Excerpt from the Development Committee Communique:
"Sustained economic growth in developing countries over the past decade has resulted in the achievement of the first Millennium Development Goal (MDG), to halve extreme poverty by 2015, well ahead of schedule. We remain strongly committed to the MDGs and we call on the World Bank Group (WBG) to scale up its efforts to support countries in reaching the MDG targets and to participate actively in setting an ambitious post-2015 agenda.
Significant global challenges remain. While the outlook for developing economies is promising and downside risks have diminished in the short-run, global macroeconomic stability is not yet restored, unemployment is still high, and food prices continue to be volatile and to bear down on the poorest. Conflicts and poor governance hinder development in many regions, and climate change and natural disasters put social and economic achievements at risk. Meeting these challenges requires successful domestic policy responses, international cooperation and effective international institutions.
A world free of poverty remains the WBG's overarching mission. We support the development of a unified WBG Strategy that will relentlessly focus its activities and resources on fulfilling its mission.

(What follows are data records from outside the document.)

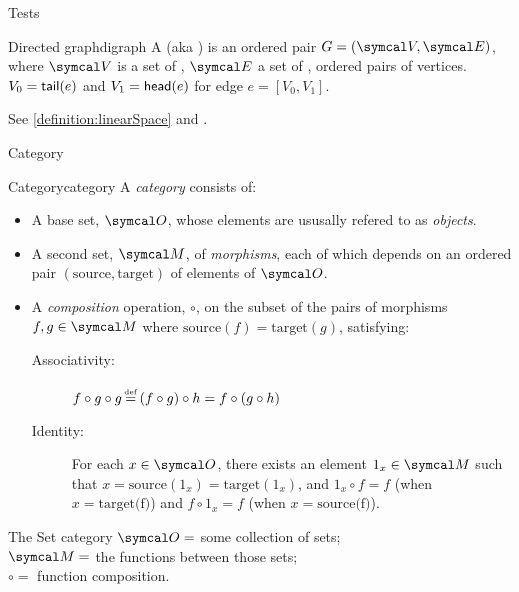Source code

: \documentclass{PalisadesLakesArticle}
\begin{document}
\begin{plSection}{Tests}
\begin{plDefinition*}{Directed graph}{digraph}
A  (aka ) is
an ordered pair $G=\left( \Set{V}, \Set{E} \right)$,
where $\Set{V}$ is a set of , 
$\Set{E}$ a set of , ordered pairs of vertices.
$V_0 = \tail(e)$ and $V_1 = \head(e)$
for edge $e = \left[ V_0, V_1 \right]$.
\end{plDefinition*}

See \cref{definition:linearSpace} 
and .

\begin{plSection}{Category}

\begin{plDefinition}{Category}{category}
A \textsl{category} consists of: 
\begin{itemize}
\item A base set, $\Set{O}$, 
whose elements are ususally refered to as \textit{objects}.
\item A second set, $\Set{M}$, of \textit{morphisms}, 
each of which depends on an ordered pair 
$\left( \text{source} , \text{target} \right)$ of elements of 
$\Set{O}$. 
\item A \textsl{composition} operation, $\circ$, on 
the subset of the pairs of morphisms $f , g \in \Set{M}$
where $\text{source}(f) = \text{target}(g)$, satisfying:
\begin{description}
\item[Associativity:] $f \circ g \circ g \operatorname{\overset{\underset{\mathrm{def}}{}}{=}} 
\left( f \circ g \right) \circ h 
= f \circ \left( g \circ h \right)$
\item[Identity:] For each $x \in \Set{O}$, there exists an element
$1_x \in \Set{M}$ such that 
$x = \text{source}(1_x) = \text{target}(1_x)$, and 
$1_x \circ f = f$ (when $x = \text{target(f)}$) and
$f \circ 1_x = f$ (when $x = \text{source(f)}$).
\end{description}
\end{itemize}
\end{plDefinition}

 \begin{plExample}{The Set category}{}
 $\Set{O} = $ some collection of sets;\\
 $\Set{M} = $ the functions between those sets;\\
 $\circ = $ function composition.  
 \end{plExample}
 

\end{plSection}
\end{plSection}
\end{document}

We therefore welcome the paper, A Common Vision for the World Bank Group, and we look forward to discussing the upcoming WBG Strategy at this year's Annual Meetings. We also welcome the change process outlined to support the WBG Strategy, building on the ongoing reform initiatives and the five building blocks, the measurable goals, and the incorporation of the science of delivery and evidence-based approaches. The Strategy should help the WBG maximize its impact, be more selective, and ensure its financial sustainability.
We believe that we have a historic opportunity to end extreme poverty within a generation and we endorse the WBG goal set out in this regard. The global target of reducing the extreme poverty rate - the percentage of people living on less than $1.25 a day - to 3 percent by 2030, is ambitious. Achieving this goal will require strong growth across the developing world, as well as translation of growth into poverty reduction to an extent not seen before in many low income countries. It will also require overcoming institutional and governance challenges, and investing in infrastructure and in agricultural productivity. We call on the WBG to remain committed to all client countries, paying special attention to countries and regions with the highest incidence of poverty and to Fragile and Conflict-Affected Situations (FCS), as well as to the particular challenges facing small states."
Excerpt from the IMFC Communique:
"Advanced economies. A moderate and steady private sector-led recovery is in the making in the United States, while Japan has stepped up efforts to combat deflation. Growth in the euro area as a whole has yet to materialize. Continued progress in improving public finances is essential in most advanced economies. Where country circumstances allow, fiscal policies should avoid pro-cyclicality, focus on structural balances, and let automatic stabilizers operate fully to support growth. Credible medium-term fiscal consolidation plans remain crucial, in particular for the United States and Japan. Accommodative monetary policy is still needed to help bolster growth but needs to be accompanied by credible medium-term fiscal consolidation plans and stronger progress on financial sector and structural reforms. This will also help contain any potential impacts of monetary easing on capital flows and exchange rates. Eventual exit from monetary expansion will need to be carefully managed and clearly communicated. In the euro area, further progress in repairing bank balance sheets and reducing financial fragmentation is crucial. Structural reforms to boost productivity and employment need to continue. Further tangible progress is needed on core elements of an effective banking union and a stronger fiscal union, to strengthen the resilience of the monetary union.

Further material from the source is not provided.